Thursday 14 August 2014

'Hide and Reveal' (Miegakure)


見え隠れ

Adacih Museum, Matsue
Miegakure  is a garden design concept that can be observed in many gardens in Japan and China, it is usually translated as ‘hide and reveal’. Originally it was derived from Chinese landscape painting composition, in particular those portions of the painting where the artist created perspectival shifts or disjunctions. One way this was done was by leaving portions of the composition blank or ‘empty’, as if the landscape was shrouded by misty clouds. This allowed the artist to subtly alter the viewpoint of observer of the landscape being depicted.
Adacih Museum, Matsue
In essence the idea of miegakure is to obscure or ‘hide’ some portion of the garden from the viewer from any single viewpoint. That is to say, the entire garden composition is not usually seen from any one point, as is often the case with Western garden design. Moreover obscuring portions of the garden composition is an intentional, deliberate, act by the garden creator. A notable instance of miegakure is the renown karesansui garden of Ryōan-ji temple, where of the composition consists of fifteen stones, though from any single point along the viewing verandah, only fourteen stones can be clearly seen. An aspect of the garden that Kyoto taxi drivers and tour guides love to point out with all the panache of a magician pulling a rabbit from a top hat!
 
Ryoanji, Kyoto
The Japanese garden is often created as a series of interrelated views, which are presented in sequence, and the totality of the garden is a consequence of this process of layering views in the imagination and experience of the viewer.
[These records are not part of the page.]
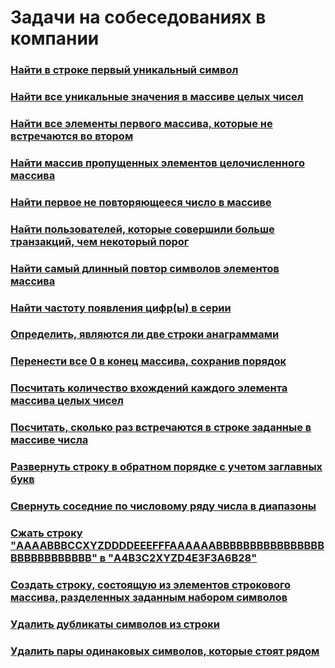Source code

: # Задачи на собеседованиях в компании

### [Найти в строке первый уникальный символ](https://github.com/freeomsk/LiveCoding/tree/master/getFirstUniqueLetter)
### [Найти все уникальные значения в массиве целых чисел](https://github.com/freeomsk/LiveCoding/tree/master/allUniqueElementsArray)
### [Найти все элементы первого массива, которые не встречаются во втором](https://github.com/freeomsk/LiveCoding/tree/master/elementsDoNotOccur)
### [Найти массив пропущенных элементов целочисленного массива](https://github.com/freeomsk/LiveCoding/tree/master/findOfMissingElements)
### [Найти первое не повторяющееся число в массиве](https://github.com/freeomsk/LiveCoding/tree/master/firstNonRepeatedNumber)
### [Найти пользователей, которые совершили больше транзакций, чем некоторый порог](https://github.com/freeomsk/LiveCoding/tree/master/parseLog)
### [Найти самый длинный повтор символов элементов массива](https://github.com/freeomsk/LiveCoding/tree/master/longestPrefix)
### [Найти частоту появления цифр(ы) в серии](https://github.com/freeomsk/LiveCoding/tree/master/numberElementsSeries)
### [Определить, являются ли две строки анаграммами](https://github.com/freeomsk/LiveCoding/tree/master/anagram)
### [Перенести все 0 в конец массива, сохранив порядок](https://github.com/freeomsk/LiveCoding/tree/master/moveZerosToTail)
### [Посчитать количество вхождений каждого элемента массива целых чисел](https://github.com/freeomsk/LiveCoding/tree/master/countUniqueElementsArray)
### [Посчитать, сколько раз встречаются в строке заданные в массиве числа](https://github.com/freeomsk/LiveCoding/tree/master/countFilteredChars)
### [Развернуть строку в обратном порядке с учетом заглавных букв](https://github.com/freeomsk/LiveCoding/tree/master/reverseStringUpperCase)
### [Свернуть соседние по числовому ряду числа в диапазоны](https://github.com/freeomsk/LiveCoding/tree/master/adjacentNumbersIntoRanges)
### [Сжать строку "AAAABBBCCXYZDDDDEEEFFFAAAAAABBBBBBBBBBBBBBBBBBBBBBBBBBBB" в "A4B3C2XYZD4E3F3A6B28"](https://github.com/freeomsk/LiveCoding/tree/master/compressStringNumberOfLetters)
### [Создать строку, состоящую из элементов строкового массива, разделенных заданным набором символов](https://github.com/freeomsk/LiveCoding/tree/master/constructStringWithDelimiter)
### [Удалить дубликаты символов из строки](https://github.com/freeomsk/LiveCoding/tree/master/deduplicateSymbol)
### [Удалить пары одинаковых символов, которые стоят рядом](https://github.com/freeomsk/LiveCoding/tree/master/removePairsIdenticalCharacters)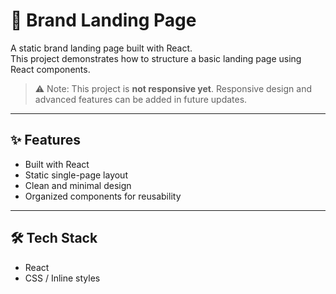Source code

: # 🚀 Brand Landing Page

A static brand landing page built with React.  
This project demonstrates how to structure a basic landing page using React components.  

> ⚠️ Note: This project is **not responsive yet**. Responsive design and advanced features can be added in future updates.

---

## ✨ Features
- Built with React
- Static single-page layout
- Clean and minimal design
- Organized components for reusability

---

## 🛠 Tech Stack
- React
- CSS / Inline styles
This is particularly the case in stroll gardens (kaiyūshi teien) where the composition of the garden is very deliberately set out in such a way as to draw the viewer through the garden by presenting the imagination with a series of unfolding scenes that are then ‘discovered’ by the viewer. Sometimes the viewer will be looking towards a potion of the garden that he/she has seen before, but this time the view will be framed by different elements, and so appear ‘new’.The garden of Katsura Rikyu is a wonderful example of the use of 'hide and reveal' as an integral element of garden composition. As one moves through the garden, spaces and views open and close about one.

Katsura Rikyu, Kyoto

One way miegakure can be achieved is by deliberately framing a view. An open gateway along a path will form a natural framing device as the viewer approaches, where a portion of the garden beyond will be ‘captured. Planting is another obvious means of achieving the same effect. Large trees on a site may lend their lower limbs and foliage to contain or frame certain views beyond. It may be a fairly fleeting view or impression, especially as the viewer walks along a path, it might be just at a certain spot that the effect is revealed. This experience can be enhanced by the nature of the path or position from where the view is revealed. A broad path that is easy to walk over will allow a viewer to stride with their head up, and so take in the view. Whereas a path that demands attention to the placement of your feet, will distract attention away from what is about to be unfolded.

Shokuho-en, Kyoto

Miegakure then can lend a sense of rhythm to the experience of a garden. Rhythm implies the presence of time and movement, and that the viewer is the centre of the unveiling of the garden. The garden reveals itself through the presence of the viewer, and the garden is also made sensible (felt) through the body and imagination of the viewer. Miegakure can also create a sense of  curiosity and anticipation in the viewer, in the way that seeing a path leading around a corner, creates a desire to move along that path to see what may be revealed around that corner. It is a means by which we are ‘pulled’ along through the garden, desirous to explore every corner, to experience the garden in its fullness. The alternation between ‘’hide’ and ‘reveal’ draws us deeper into a harmony with the universal rhythms of expansion and contraction, between darkness and light, between active and passive. Miegakure is the tipping point of transition and transformation from the one to the other.